Deconstructing the Trends of Strata 2013

Every conference offers a fascinating snapshot of the field that it covers and Strata 2013 was no exception. A WordCloud made in R from all of the talk titles at Strata2013

Big Companies Mean Big Business with Big Data

The most obvious large announcement was Intel's release its own flavor of Hadoop, the concisely titled Intel Distribution of Apache Hadoop software. When massive Intel announces its own distribution of Apache Hadoop, people and industries take notice.



Per Intel, key features include:

  • "Up to 30x boost in Hadoop performance with optimizations for Intel® Xeon processors, Intel® SSD storage, and Intel® 10GbE networking
  • Data confidentiality without a performance penalty with encryption and decryption in HDFS enhanced by Intel® AES-NI and role-based access control with cell-level granularity in HBase
  • Multi-site scalability and adaptive data replication in HBase and HDFS
  • Up to 3.5x improvement in Hive query performance
  • Support for statistical analysis with R connector
  • Enables graph analytics with Intel® Graph Builder
  • Enterprise-grade support and services from Intel"

Intel releasing software to help sell its hardware is nothing new, just look at the Intel C and C++ Compilers. However, Graph Builder looks quite interesting and R just took another step forward in displacing all previous statistical tools.

Also, two other new Hadoop distributions premiered this week:

  1. Hortonworks Data Platform (HDP) 1.1 for Windows 
  2. EMC/Greenplum Pivotal HD

which join the early incumbents Cloudera and MapR. Even IBM has its own distribution as well (InfoSphere BigInsights). While I might have missed one or two distributions, the message is clear. If anyone doubted it before, Hadoop has become the standard and the 800 lb gorillas are getting into the action.

If you want some more details, check out this great post here.


Night of the Living Dead RDB

I agree with Tim O'Brien (and his aptly named talk: The Future of Relational (or Why You Can't Escape SQL) that SQL isn't going away despite all of the attention that No SQL datastores are receiving.  Just look at HIVE and the number of talks focused on speeding up HIVE queries. It would appear that there has been too much work done with relational databases and too many queries written and reports standardized for SQL to be replaced.

The final nail in the coffin was Google's talk on F1: The Fault-Tolerant Distributed RDBMS Supporting Google's Ad Business.
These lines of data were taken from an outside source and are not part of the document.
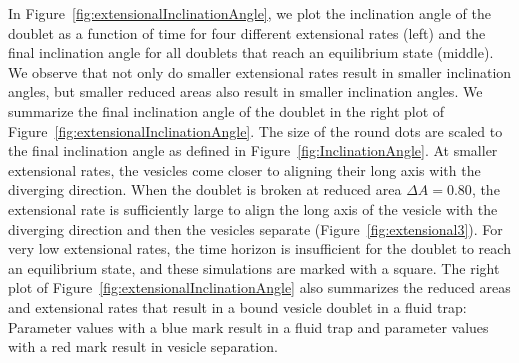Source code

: \documentclass[prf,superscriptaddress,showkeys]{revtex4-1}
\begin{document}
In Figure~\ref{fig:extensionalInclinationAngle}, we plot the inclination
angle of the doublet as a function of time for four different
extensional rates (left) and the final inclination angle for all
doublets that reach an equilibrium state (middle).  We observe that not
only do smaller extensional rates result in smaller inclination angles,
but smaller reduced areas also result in smaller inclination angles.  We
summarize the final inclination angle of the doublet in the right plot
of Figure~\ref{fig:extensionalInclinationAngle}.  The size of the round
dots are scaled to the final inclination angle as defined in
Figure~\ref{fig:InclinationAngle}.  At smaller extensional rates, the
vesicles come closer to aligning their long axis with the diverging
direction.  When the doublet is broken at reduced area $\Delta A =
0.80$, the extensional rate is sufficiently large to align the long axis
of the vesicle with the diverging direction and then the vesicles
separate (Figure~\ref{fig:extensional3}).  For very low extensional
rates, the time horizon is insufficient for the doublet to reach an
equilibrium state, and these simulations are marked with a square.  The
right plot of Figure~\ref{fig:extensionalInclinationAngle} also
summarizes the reduced areas and extensional rates that result in a
bound vesicle doublet in a fluid trap: Parameter values with a blue mark
result in a fluid trap and parameter values with a red mark result in
vesicle separation.
\end{document}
Many of the services that are critical to Google’s ad business have historically been backed by MySQL. We have recently migrated several of these services to F1, a new RDBMS developed at Google. F1 implements rich relational database features, including a strictly enforced schema, a powerful parallel SQL query engine, general transactions, change tracking and notification, and indexing. F1 is built on top of Spanner, a new globally-distributed synchronously-replicated storage system that scales on standard hardware in Google data centers. Spanner supports efficient externally-consistent distributed transactions and includes useful features like non-blocking read-only transactions and multi-versioned snapshot reads.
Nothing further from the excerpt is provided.